## Class 9 Mathematics Note

# LINEAR EQUATION

**Simultaneous Linear equation**

**Equations **

**Linear equations in two variables**

A linear system of two equations with two variables can be written in the form.

ax +by =c

cx + dy = q

Where any of the constants can be zero with the exception that each equation must have at least one variable in it

The x and y –coordinates gives the solutions of pair of simultaneous equations in two variables.

**Solving simultaneous linear equations in two variables **

**Substitution method **

The equations are:

x + y= 6……………….1

4x – 3y =-4…………………2

Equation 1 can be written as

y = 6 - x……………….3

4x – 3y = - 4

4x – 3*(6-x) = -4

4x - 18 + 3x = - 4

7x = 14

X= 2

Y= 4

**Elimination method **

The equations are:

x + y = 6……………….1

4x – 3y = -4…………………2

Multiplying equation 1 by 4, we get

**[x** + y= 6 ]*4

4x +4y= 24 ……………3

Subtracting 1 from 3

4x +4y= 24

4x – 3y = - 4

**-++**

7y = 28

Y= 4

X= 2

**Examples: 1**

**Solve each pair of simultaneous equations by elimination method**

**x + 2y = 8**

**x + y= 6**

Given,

x + 2y = 8…(i)

x + y = 6…(ii)

By elimination method,

Subtracting (i) and (ii)

x + 2y = 8

x + y = 6

or, y = 2

So, y = 2.

Then, x + 2 = 6

So, x = 4.

**2x + y = 13**

**x – y= 2**

Given,

2x + y = 13…(i)

x – y = 2…(ii)

By elimination method,

Adding (i) and (ii),

2x + y = 13

X – y = 2

Or, 3x = 15

So, x = 5.

So, 5 – y = 2

So, y = 3.

**Examples: 2**

**Solve each pair of simultaneous equations by substitution method**

**y = 2x**

**x + y = 6**

Given,

or, y = 2x..(i)

or, x + y = 6…(ii)

putting y = 2x in (ii),

or, x + 2x = 0

or, 3x = 6

So, x = 2

Putting x = 2 in (i),

Or, y = 2*2

= 4

So, y = 4.

**y = 3x**

**x +y = 20**

Given,

or, y = 3x….(i)

or, x +y = 20…(ii)

Putting y = 3x in (ii),

Or, x + 3x = 20

Or, 4x = 20

So, x = 5.

Now, putting x= 5 in (i),

Or, y = 3 * 5 = 15.

**Examples: 3**

**The total cost of a bicycle and a radio is Rs: 7000. If the cost of the bicycle Rs 1000 more than two times the cost of the radio, find the cost of each of these two items.**

Let the cost of bicycle and radio be x and y respectively.

Or, x + y = 7000.

Or, x = 7000 – y…(i)

Or, 2x = y – 1000….(ii)

Or, 2(7000 – y) = y – 1000

Or, 14000 – 2y – y = - 1000

Or, 15000 = 3y

So, y = 5,000

Now, putting y in (i),

or, x = 7000 – y

= 2,000.

The cost of a bicycle is Rs. 5,000 and radio is Rs. 2,000.

**Examples: 4**

**Three years hence a father will be four times as old as his son will be.Before two years he was seven times as old as his son was.
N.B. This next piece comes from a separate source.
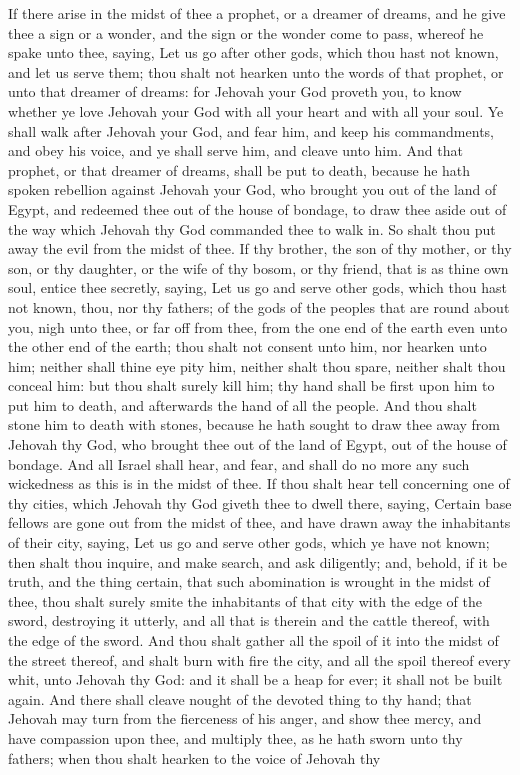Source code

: If there arise in the midst of thee a prophet, or a dreamer of dreams, and he give thee a sign or a wonder, and the sign or the wonder come to pass, whereof he spake unto thee, saying, Let us go after other gods, which thou hast not known, and let us serve them; thou shalt not hearken unto the words of that prophet, or unto that dreamer of dreams: for Jehovah your God proveth you, to know whether ye love Jehovah your God with all your heart and with all your soul. Ye shall walk after Jehovah your God, and fear him, and keep his commandments, and obey his voice, and ye shall serve him, and cleave unto him. And that prophet, or that dreamer of dreams, shall be put to death, because he hath spoken rebellion against Jehovah your God, who brought you out of the land of Egypt, and redeemed thee out of the house of bondage, to draw thee aside out of the way which Jehovah thy God commanded thee to walk in. So shalt thou put away the evil from the midst of thee.  If thy brother, the son of thy mother, or thy son, or thy daughter, or the wife of thy bosom, or thy friend, that is as thine own soul, entice thee secretly, saying, Let us go and serve other gods, which thou hast not known, thou, nor thy fathers; of the gods of the peoples that are round about you, nigh unto thee, or far off from thee, from the one end of the earth even unto the other end of the earth; thou shalt not consent unto him, nor hearken unto him; neither shall thine eye pity him, neither shalt thou spare, neither shalt thou conceal him: but thou shalt surely kill him; thy hand shall be first upon him to put him to death, and afterwards the hand of all the people. And thou shalt stone him to death with stones, because he hath sought to draw thee away from Jehovah thy God, who brought thee out of the land of Egypt, out of the house of bondage. And all Israel shall hear, and fear, and shall do no more any such wickedness as this is in the midst of thee.  If thou shalt hear tell concerning one of thy cities, which Jehovah thy God giveth thee to dwell there, saying, Certain base fellows are gone out from the midst of thee, and have drawn away the inhabitants of their city, saying, Let us go and serve other gods, which ye have not known; then shalt thou inquire, and make search, and ask diligently; and, behold, if it be truth, and the thing certain, that such abomination is wrought in the midst of thee, thou shalt surely smite the inhabitants of that city with the edge of the sword, destroying it utterly, and all that is therein and the cattle thereof, with the edge of the sword. And thou shalt gather all the spoil of it into the midst of the street thereof, and shalt burn with fire the city, and all the spoil thereof every whit, unto Jehovah thy God: and it shall be a heap for ever; it shall not be built again. And there shall cleave nought of the devoted thing to thy hand; that Jehovah may turn from the fierceness of his anger, and show thee mercy, and have compassion upon thee, and multiply thee, as he hath sworn unto thy fathers; when thou shalt hearken to the voice of Jehovah thy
Find their present ages.**

Let the age of father be x and his son be y. Then,

Or, (x + 3) = 4(y + 3)

Or, x + 3 = 4y + 12

Or, x = 9 + 4y…(i)

Or, (x – 2) = 7(y – 2)

Or, x – 2 = 7y – 14

Or, x – 7y = - 14 + 2

Or, x – 7y = - 12

Or, 7y – x = 12…(ii)

Putting value of x in (ii),

Or, 7y – (9 + 4y) = 12.

Or, 7y – 9 – 4y = 12.

Or, 3y = 21

So, y = 7.

Now, putting y = 7 in (i),

Or, x = 9 + 4 * 7

= 9 + 28

= 37

So, the age of the father is 37 yrs. And his son is 7 years.